YOUR INSTRUCTIONS: Here are the records. Write out exactly the lines between the one holding "Тычинин | Владимир Тычинин |" and the one holding "Chalala | Elie Chalala |", inclusive.

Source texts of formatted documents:

--*--

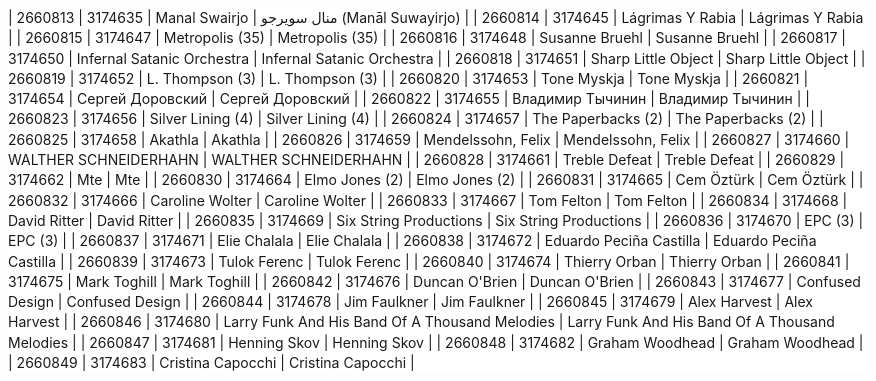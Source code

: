 | 2660813 | 3174635 | Manal Swairjo | منال سويرجو   (Manāl Suwayirjo) |
| 2660814 | 3174645 | Lágrimas Y Rabia | Lágrimas Y Rabia |
| 2660815 | 3174647 | Metropolis (35) | Metropolis (35) |
| 2660816 | 3174648 | Susanne Bruehl | Susanne Bruehl |
| 2660817 | 3174650 | Infernal Satanic Orchestra | Infernal Satanic Orchestra |
| 2660818 | 3174651 | Sharp Little Object | Sharp Little Object |
| 2660819 | 3174652 | L. Thompson (3) | L. Thompson (3) |
| 2660820 | 3174653 | Tone Myskja | Tone Myskja |
| 2660821 | 3174654 | Сергей Доровский | Сергей Доровский |
| 2660822 | 3174655 | Владимир Тычинин | Владимир Тычинин |
| 2660823 | 3174656 | Silver Lining (4) | Silver Lining (4) |
| 2660824 | 3174657 | The Paperbacks (2) | The Paperbacks (2) |
| 2660825 | 3174658 | Akathla | Akathla |
| 2660826 | 3174659 | Mendelssohn, Felix | Mendelssohn, Felix |
| 2660827 | 3174660 | WALTHER SCHNEIDERHAHN | WALTHER SCHNEIDERHAHN |
| 2660828 | 3174661 | Treble Defeat | Treble Defeat |
| 2660829 | 3174662 | Mte | Mte |
| 2660830 | 3174664 | Elmo Jones (2) | Elmo Jones (2) |
| 2660831 | 3174665 | Cem Öztürk | Cem Öztürk |
| 2660832 | 3174666 | Caroline Wolter | Caroline Wolter |
| 2660833 | 3174667 | Tom Felton | Tom Felton |
| 2660834 | 3174668 | David Ritter | David Ritter |
| 2660835 | 3174669 | Six String Productions | Six String Productions |
| 2660836 | 3174670 | EPC (3) | EPC (3) |
| 2660837 | 3174671 | Elie Chalala | Elie Chalala |
| 2660838 | 3174672 | Eduardo Peciña Castilla | Eduardo Peciña Castilla |
| 2660839 | 3174673 | Tulok Ferenc | Tulok Ferenc |
| 2660840 | 3174674 | Thierry Orban | Thierry Orban |
| 2660841 | 3174675 | Mark Toghill | Mark Toghill |
| 2660842 | 3174676 | Duncan O'Brien | Duncan O'Brien |
| 2660843 | 3174677 | Confused Design | Confused Design |
| 2660844 | 3174678 | Jim Faulkner | Jim Faulkner |
| 2660845 | 3174679 | Alex Harvest | Alex Harvest |
| 2660846 | 3174680 | Larry Funk And His Band Of A Thousand Melodies | Larry Funk And His Band Of A Thousand Melodies |
| 2660847 | 3174681 | Henning Skov | Henning Skov |
| 2660848 | 3174682 | Graham Woodhead | Graham Woodhead |
| 2660849 | 3174683 | Cristina Capocchi | Cristina Capocchi |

--*--

ANSWER SPACE:
| 2660822 | 3174655 | Владимир Тычинин | Владимир Тычинин |
| 2660823 | 3174656 | Silver Lining (4) | Silver Lining (4) |
| 2660824 | 3174657 | The Paperbacks (2) | The Paperbacks (2) |
| 2660825 | 3174658 | Akathla | Akathla |
| 2660826 | 3174659 | Mendelssohn, Felix | Mendelssohn, Felix |
| 2660827 | 3174660 | WALTHER SCHNEIDERHAHN | WALTHER SCHNEIDERHAHN |
| 2660828 | 3174661 | Treble Defeat | Treble Defeat |
| 2660829 | 3174662 | Mte | Mte |
| 2660830 | 3174664 | Elmo Jones (2) | Elmo Jones (2) |
| 2660831 | 3174665 | Cem Öztürk | Cem Öztürk |
| 2660832 | 3174666 | Caroline Wolter | Caroline Wolter |
| 2660833 | 3174667 | Tom Felton | Tom Felton |
| 2660834 | 3174668 | David Ritter | David Ritter |
| 2660835 | 3174669 | Six String Productions | Six String Productions |
| 2660836 | 3174670 | EPC (3) | EPC (3) |
| 2660837 | 3174671 | Elie Chalala | Elie Chalala |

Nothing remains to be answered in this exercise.